Patients with breast cancer may have an increased incidence of atrial fibrillation (AF), say researchers.
A retrospective study in Denmark has found that women with breast cancer have an increased risk of developing AF within three years following their cancer diagnosis compared with other women of the same age.
The results are published in HeartRhythm, the official journal of the Heart Rhythm Society and the Cardiac Electrophysiology Society.
According to the World Cancer Research Fund, breast cancer is the most common cancer in women worldwide and the second most common cancer overall.
There were over two million new cases in 2018.

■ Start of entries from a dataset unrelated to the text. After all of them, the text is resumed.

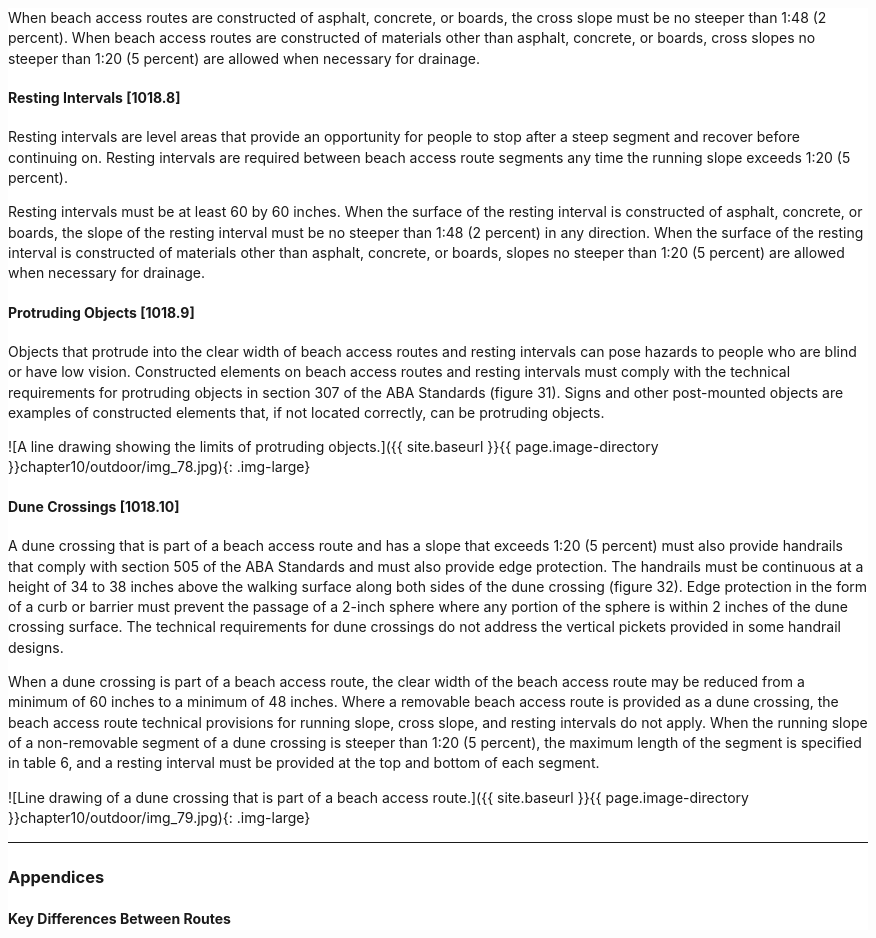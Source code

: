 When beach access routes are constructed of asphalt, concrete, or boards, the cross slope must be no steeper than 1:48 (2 percent). When beach access routes are constructed of materials other than asphalt, concrete, or boards, cross slopes no steeper than 1:20 (5 percent) are allowed when necessary for drainage.

#### Resting Intervals [1018.8]

Resting intervals are level areas that provide an opportunity for people to stop after a steep segment and recover before continuing on. Resting intervals are required between beach access route segments any time the running slope exceeds 1:20 (5 percent).

Resting intervals must be at least 60 by 60 inches. When the surface of the resting interval is constructed of asphalt, concrete, or boards, the slope of the resting interval must be no steeper than 1:48 (2 percent) in any direction. When the surface of the resting interval is constructed of materials other than asphalt, concrete, or boards, slopes no steeper than 1:20 (5 percent) are allowed when necessary for drainage.

#### Protruding Objects [1018.9]

Objects that protrude into the clear width of beach access routes and resting intervals can pose hazards to people who are blind or have low vision. Constructed elements on beach access routes and resting intervals must comply with the technical requirements for protruding objects in section 307 of the ABA Standards (figure 31). Signs and other post-mounted objects are examples of constructed elements that, if not located correctly, can be protruding objects.

![A line drawing showing the limits of protruding objects.]({{ site.baseurl }}{{ page.image-directory }}chapter10/outdoor/img_78.jpg){: .img-large}

#### Dune Crossings [1018.10]

A dune crossing that is part of a beach access route and has a slope that exceeds 1:20 (5 percent) must also provide handrails that comply with section 505 of the ABA Standards and must also provide edge protection. The handrails must be continuous at a height of 34 to 38 inches above the walking surface along both sides of the dune crossing (figure 32). Edge protection in the form of a curb or barrier must prevent the passage of a 2-inch sphere where any portion of the sphere is within 2 inches of the dune crossing surface. The technical requirements for dune crossings do not address the vertical pickets provided in some handrail designs.

When a dune crossing is part of a beach access route, the clear width of the beach access route may be reduced from a minimum of 60 inches to a minimum of 48 inches. Where a removable beach access route is provided as a dune crossing, the beach access route technical provisions for running slope, cross slope, and resting intervals do not apply. When the running slope of a non-removable segment of a dune crossing is steeper than 1:20 (5 percent), the maximum length of the segment is specified in table 6, and a resting interval must be provided at the top and bottom of each segment.

![Line drawing of a dune crossing that is part of a beach access route.]({{ site.baseurl }}{{ page.image-directory }}chapter10/outdoor/img_79.jpg){: .img-large}



---



### Appendices

#### Key Differences Between Routes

Investigators hypothesised that patients with breast cancer may have a lower threshold for developing AF as breast cancer induces inflammation, a known risk factor for AF.
“Modern treatment regimens ensure that approximately 80 percent of breast cancer patients become long-term survivors,” explained lead investigator Maria D’Souza, MD, of the Herlev and Gentofte Hospital, Cardiology Department, Hellerup, Denmark.

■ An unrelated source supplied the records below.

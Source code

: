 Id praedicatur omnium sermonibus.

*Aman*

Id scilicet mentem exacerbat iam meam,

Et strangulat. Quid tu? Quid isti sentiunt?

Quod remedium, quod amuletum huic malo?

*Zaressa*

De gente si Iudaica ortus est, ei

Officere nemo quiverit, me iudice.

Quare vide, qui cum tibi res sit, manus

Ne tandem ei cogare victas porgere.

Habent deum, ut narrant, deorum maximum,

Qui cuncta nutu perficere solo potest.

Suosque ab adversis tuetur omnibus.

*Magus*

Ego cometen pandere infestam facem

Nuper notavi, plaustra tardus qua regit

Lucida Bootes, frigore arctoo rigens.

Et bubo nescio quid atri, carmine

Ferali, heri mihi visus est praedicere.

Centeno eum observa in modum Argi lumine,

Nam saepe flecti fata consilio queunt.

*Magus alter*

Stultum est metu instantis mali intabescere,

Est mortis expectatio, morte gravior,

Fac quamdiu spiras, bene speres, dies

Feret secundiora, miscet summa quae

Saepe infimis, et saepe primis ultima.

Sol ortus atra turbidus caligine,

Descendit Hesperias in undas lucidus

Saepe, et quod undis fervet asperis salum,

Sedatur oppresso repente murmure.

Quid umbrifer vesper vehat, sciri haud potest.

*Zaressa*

“Healthy survivorship can be threatened, however, by long-term complications resulting from both the cancer and related treatments”
“Healthy survivorship can be threatened, however, by long-term complications resulting from both the cancer and related treatments. Notably, increased frequencies of cardiovascular disease, especially heart failure and ischaemic heart disease, have been observed in survivors. We hypothesised that women with breast cancer could also be more prone to developing AF because breast cancer induces inflammation.”
Using nationwide registries in Denmark, investigators analysed the long-term incidence of AF in patients with breast cancer compared with the general population.
They identified patients diagnosed with breast cancer between 1998 and 2015 and then matched 74,155 female breast cancer patients according to age and sex with 222,465 individuals from the general population (ratio 1:3).
Long-term incidence of AF was estimated by cumulative incidence curves and multivariable Cox regression models.
The investigators found that female patients with breast cancer had an increased risk of AF, and that the risk was dependent on age and time since diagnosis.
Patients less than sixty years old had a more than doubled risk in the first six months after diagnosis and an eighty percent higher risk from six months to three years after their diagnosis.
Patients over sixty years old had a similar risk to the general population during the first six months but had a fourteen percent increased risk from six months to three years after diagnosis.
“This study was the first to show that women with recent breast cancer had an increased risk of developing AF.”
“This study was the first to show that women with recent breast cancer had an increased risk of developing AF. Our findings should encourage doctors to focus on the risk of AF in patients with recent breast cancer in order to diagnose and treat as early as possible, and researchers to search for increased risk of AF looking at the cancer itself, treatment, genetic predisposition, and shared life style risk factors,” said Dr. D’Souza. “Ultimately, earlier treatment may result in better stroke prevention.”
In an accompanying editorial, Ankur Karnik, MD, of the Evans Department of Medicine, Cardiovascular Medicine Section, Boston University School of Medicine, Boston, MA, USA, and colleagues commented that this study provides valuable insights from a large nationwide cohort with results generalisable to women of European ancestry.
However, they caution that there are several factors to be considered when interpreting the results.
Follow-up was only three years, which may be too short a time for the cardiotoxic effects of breast cancer treatment to fully manifest.
The multivariable Cox regression model used in the study did not account for competing risk of death – the three-year mortality risk was larger than the risk of AF in both groups.
The study does however suggest several substantive research questions.
Can the risk of AF in patients with breast cancer be explained by shared risk factors?
Is it a multiple-hit phenomenon in which a pro-inflammatory state and breast cancer treatments add insult to injury?
Are there certain chemotherapeutic regimens or cumulative radiation doses that raise AF risk?
Are there subsets of women with breast cancer at sufficient risk for AF who may merit more intensive monitoring?
“While we do not consider broad-based monitoring for AF in women with breast cancer is warranted at this time, the work of D’Souza et al. is a contribution to the burgeoning field of cardio-oncology and provides support for further research into the potentially bidirectional relationship between cancer and AF,” noted Dr. Karnik.